Further, at the node of the output layer (L=4), the output values z1(L=3) and z2(L=3) of the nodes of the hidden layer (L=3) are input. At the node of the output layer, the respectively corresponding weights “w” and biases “b” are used to calculate the sum input value u(Σz·w+b) or only the respectively corresponding weights “w” are used to calculate the sum input value u(Σz·w). For example, at the node of the output layer, an identity function is used as the activation function. In this case, the sum input value “u” calculated at the node of the output layer is output as is as the output value “y” from the output layer.
In this way, the NN model is provided with an input layer, hidden layers, and an output layer. If one or more input parameters are input from the input layer, one or more output parameters corresponding to the input parameters are output from the output layer.

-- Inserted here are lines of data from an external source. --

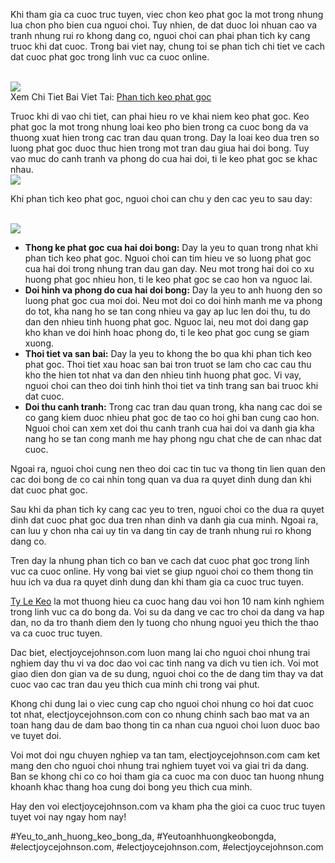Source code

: <p>Khi tham gia ca cuoc truc tuyen, viec chon keo phat goc la mot trong nhung lua chon pho bien cua nguoi choi. Tuy nhien, de dat duoc loi nhuan cao va tranh nhung rui ro khong dang co, nguoi choi can phai phan tich ky cang truoc khi dat cuoc. Trong bai viet nay, chung toi se phan tich chi tiet ve cach dat cuoc phat goc trong linh vuc ca cuoc online.</p><br><img src="https://electjoycejohnson.com/wp-content/uploads/2025/02/doi-hinh-thi-dau-1.jpg"></br>
Xem Chi Tiet Bai Viet Tai: <a href="https://electjoycejohnson.com/phan-tich-keo-phat-goc/">Phan tich keo phat goc</a><p>Truoc khi di vao chi tiet, can phai hieu ro ve khai niem keo phat goc. Keo phat goc la mot trong nhung loai keo pho bien trong ca cuoc bong da va thuong xuat hien trong cac tran dau quan trong. Day la loai keo dua tren so luong phat goc duoc thuc hien trong mot tran dau giua hai doi bong. Tuy vao muc do canh tranh va phong do cua hai doi, ti le keo phat goc se khac nhau.<br><img src="https://electjoycejohnson.com/wp-content/uploads/2025/02/phan-tich-keo-phat-goc-1.jpg"></br><p>Khi phan tich keo phat goc, nguoi choi can chu y den cac yeu to sau day:</p><br><img src="https://electjoycejohnson.com/wp-content/uploads/2025/02/anh-huong-thoi-tiet-den-keo-bong-da-1.jpg"></br><ul>
<li><strong>Thong ke phat goc cua hai doi bong:</strong> Day la yeu to quan trong nhat khi phan tich keo phat goc. Nguoi choi can tim hieu ve so luong phat goc cua hai doi trong nhung tran dau gan day. Neu mot trong hai doi co xu huong phat goc nhieu hon, ti le keo phat goc se cao hon va nguoc lai.</li>
<li><strong>Doi hinh va phong do cua hai doi bong:</strong> Day la yeu to anh huong den so luong phat goc cua moi doi. Neu mot doi co doi hinh manh me va phong do tot, kha nang ho se tan cong nhieu va gay ap luc len doi thu, tu do dan den nhieu tinh huong phat goc. Nguoc lai, neu mot doi dang gap kho khan ve doi hinh hoac phong do, ti le keo phat goc cung se giam xuong.</li>
<li><strong>Thoi tiet va san bai:</strong> Day la yeu to khong the bo qua khi phan tich keo phat goc. Thoi tiet xau hoac san bai tron truot se lam cho cac cau thu kho the hien tot nhat va dan den nhieu tinh huong phat goc. Vi vay, nguoi choi can theo doi tinh hinh thoi tiet va tinh trang san bai truoc khi dat cuoc.</li>
<li><strong>Doi thu canh tranh:</strong> Trong cac tran dau quan trong, kha nang cac doi se co gang kiem duoc nhieu phat goc de tao co hoi ghi ban cung cao hon. Nguoi choi can xem xet doi thu canh tranh cua hai doi va danh gia kha nang ho se tan cong manh me hay phong ngu chat che de can nhac dat cuoc.</li>
</ul><p>Ngoai ra, nguoi choi cung nen theo doi cac tin tuc va thong tin lien quan den cac doi bong de co cai nhin tong quan va dua ra quyet dinh dung dan khi dat cuoc phat goc.<p>Sau khi da phan tich ky cang cac yeu to tren, nguoi choi co the dua ra quyet dinh dat cuoc phat goc dua tren nhan dinh va danh gia cua minh. Ngoai ra, can luu y chon nha cai uy tin va dang tin cay de tranh nhung rui ro khong dang co.</p><p>Tren day la nhung phan tich co ban ve cach dat cuoc phat goc trong linh vuc ca cuoc online. Hy vong bai viet se giup nguoi choi co them thong tin huu ich va dua ra quyet dinh dung dan khi tham gia ca cuoc truc tuyen.<p><a href="https://electjoycejohnson.com/">Ty Le Keo</a> la mot thuong hieu ca cuoc hang dau voi hon 10 nam kinh nghiem trong linh vuc ca do bong da. Voi su da dang ve cac tro choi da dang va hap dan, no da tro thanh diem den ly tuong cho nhung nguoi yeu thich the thao va ca cuoc truc tuyen.

Dac biet, electjoycejohnson.com luon mang lai cho nguoi choi nhung trai nghiem day thu vi va doc dao voi cac tinh nang va dich vu tien ich. Voi mot giao dien don gian va de su dung, nguoi choi co the de dang tim thay va dat cuoc vao cac tran dau yeu thich cua minh chi trong vai phut.

Khong chi dung lai o viec cung cap cho nguoi choi nhung co hoi dat cuoc tot nhat, electjoycejohnson.com con co nhung chinh sach bao mat va an toan hang dau de dam bao thong tin ca nhan cua nguoi choi luon duoc bao ve tuyet doi.

Voi mot doi ngu chuyen nghiep va tan tam, electjoycejohnson.com cam ket mang den cho nguoi choi nhung trai nghiem tuyet voi va giai tri da dang. Ban se khong chi co co hoi tham gia ca cuoc ma con duoc tan huong nhung khoanh khac thang hoa cung doi bong yeu thich cua minh.

Hay den voi electjoycejohnson.com va kham pha the gioi ca cuoc truc tuyen tuyet voi nay ngay hom nay!</p>
#Yeu_to_anh_huong_keo_bong_da, #Yeutoanhhuongkeobongda, #electjoycejohnson.com, #electjoycejohnson.com, #electjoycejohnson.com
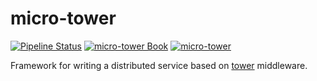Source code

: # micro-tower

[![Pipeline Status](https://gitlab.com/robert-oleynik/micro-tower/badges/main/pipeline.svg)](https://gitlab.com/robert-oleynik/micro-tower/-/pipelines)
[![micro-tower Book](https://img.shields.io/badge/Book-micro%20tower-informational)](https://robert-oleynik.gitlab.io/micro-tower-book)
[![micro-tower](https://img.shields.io/crates/v/micro-tower)](https://crates.io/crates/micro-tower)

Framework for writing a distributed service based on [tower] middleware.

[tower]: https://crates.io/crates/micro-tower
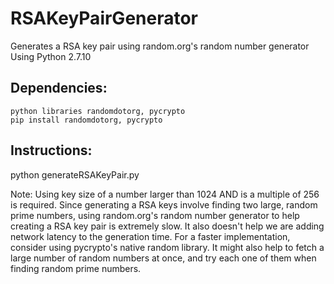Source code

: # RSAKeyPairGenerator
Generates a RSA key pair using random.org's random number generator
Using Python 2.7.10

## Dependencies:
 	python libraries randomdotorg, pycrypto  
 	pip install randomdotorg, pycrypto
  
## Instructions:
  python generateRSAKeyPair.py
  
Note: Using key size of a number larger than 1024 AND is a multiple of 256 is required. Since generating a RSA keys involve finding two large, random prime numbers, using random.org's random number generator to help creating a RSA key pair is extremely slow. It also doesn't help we are adding network latency to the generation time. For a faster implementation, consider using pycrypto's native random library. It might also help to fetch a large number of random numbers at once, and try each one of them when finding random prime numbers.  

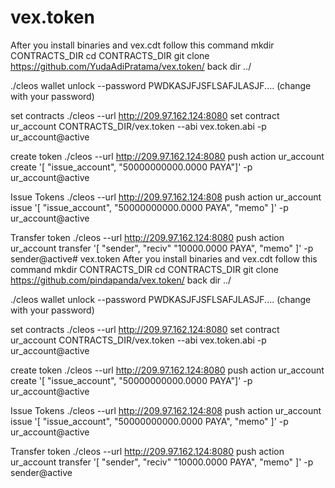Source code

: # vex.token
After you install binaries and vex.cdt
follow this command
mkdir CONTRACTS_DIR
cd CONTRACTS_DIR
git clone https://github.com/YudaAdiPratama/vex.token/
back dir ../

./cleos wallet unlock --password PWDKASJFJSFLSAFJLASJF.... (change with your password)

set contracts
./cleos --url http://209.97.162.124:8080 set contract ur_account CONTRACTS_DIR/vex.token --abi vex.token.abi -p ur_account@active

create token
./cleos --url http://209.97.162.124:8080 push action ur_account create '[ "issue_account", "50000000000.0000 PAYA"]' -p ur_account@active

Issue Tokens
./cleos --url http://209.97.162.124:808 push action ur_account issue '[ "issue_account", "50000000000.0000 PAYA", "memo" ]' -p ur_account@active

Transfer token
./cleos --url http://209.97.162.124:8080 push action ur_account transfer '[ "sender", "reciv" "10000.0000 PAYA", "memo" ]' -p sender@active# vex.token
After you install binaries and vex.cdt
follow this command
mkdir CONTRACTS_DIR
cd CONTRACTS_DIR
git clone https://github.com/pindapanda/vex.token/
back dir ../

./cleos wallet unlock --password PWDKASJFJSFLSAFJLASJF.... (change with your password)

set contracts
./cleos --url http://209.97.162.124:8080 set contract ur_account CONTRACTS_DIR/vex.token --abi vex.token.abi -p ur_account@active

create token
./cleos --url http://209.97.162.124:8080 push action ur_account create '[ "issue_account", "50000000000.0000 PAYA"]' -p ur_account@active

Issue Tokens
./cleos --url http://209.97.162.124:808 push action ur_account issue '[ "issue_account", "50000000000.0000 PAYA", "memo" ]' -p ur_account@active

Transfer token
./cleos --url http://209.97.162.124:8080 push action ur_account transfer '[ "sender", "reciv" "10000.0000 PAYA", "memo" ]' -p sender@active

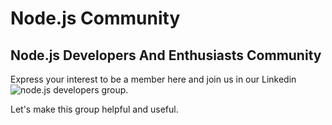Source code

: # Node.js Community

## Node.js Developers And Enthusiasts Community

Express your interest to be a member here and join us in our Linkedin ![node.js developers group](https://www.linkedin.com/groups/4902775).

Let's make this group helpful and useful.
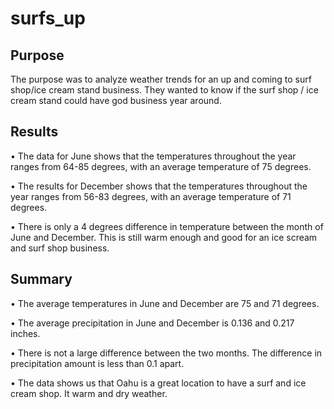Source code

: # surfs_up
## Purpose
The purpose was to analyze weather trends for an up and coming to  surf shop/ice cream stand business. They wanted to know if the surf shop / ice cream stand could have god business year around.
## Results
•	The data for June shows  that the temperatures throughout the year ranges from 64-85 degrees, with an average temperature of 75 degrees.

•	The results for December shows that the temperatures throughout the year ranges from 56-83 degrees, with an average temperature of 71 degrees.

•	There is only a 4 degrees difference in temperature between the month of June and December. This is still warm enough and good for an ice scream and surf shop business.

## Summary
•	The average temperatures in June and December are 75 and 71 degrees.

•	The average precipitation in June and December is 0.136 and 0.217 inches. 

•	There is not a large difference between the two months. The difference in precipitation amount is less than 0.1 apart.

•	The data shows us that Oahu is a great location to have a surf and ice cream shop. It warm and dry weather.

As examples of the input parameters, for example, if using the NN model to control the internal combustion engine mounted in the vehicle 2, the current values of various parameters showing the operating state of the internal combustion engine such as the engine rotational speed or engine cooling water temperature, amount of fuel injection, fuel injection timing, fuel pressure, amount of intake air, intake temperature, EGR rate, and supercharging pressure may be mentioned. Further, as examples of the output parameters corresponding to such input parameters, estimated values of various parameters showing the performance of the internal combustion engine such as the concentration of NOx in the exhaust or the concentration of other substances and the engine output torque may be mentioned. Due to this, by inputting the current values of various parameters showing the operating state of the internal combustion engine into the NN model as input parameters, it is possible to acquire as output parameters the estimated values of various parameters (current estimated values and future estimated values) representing the performance of the internal combustion engine, so for example it is possible to control the internal combustion engine based on the output parameters so that the performance of the internal combustion engine approaches the desired performance. Further, if providing sensors etc. for measuring the output parameters, it is possible to judge a malfunction of the sensors etc. in accordance with the difference between the measured values and estimated values.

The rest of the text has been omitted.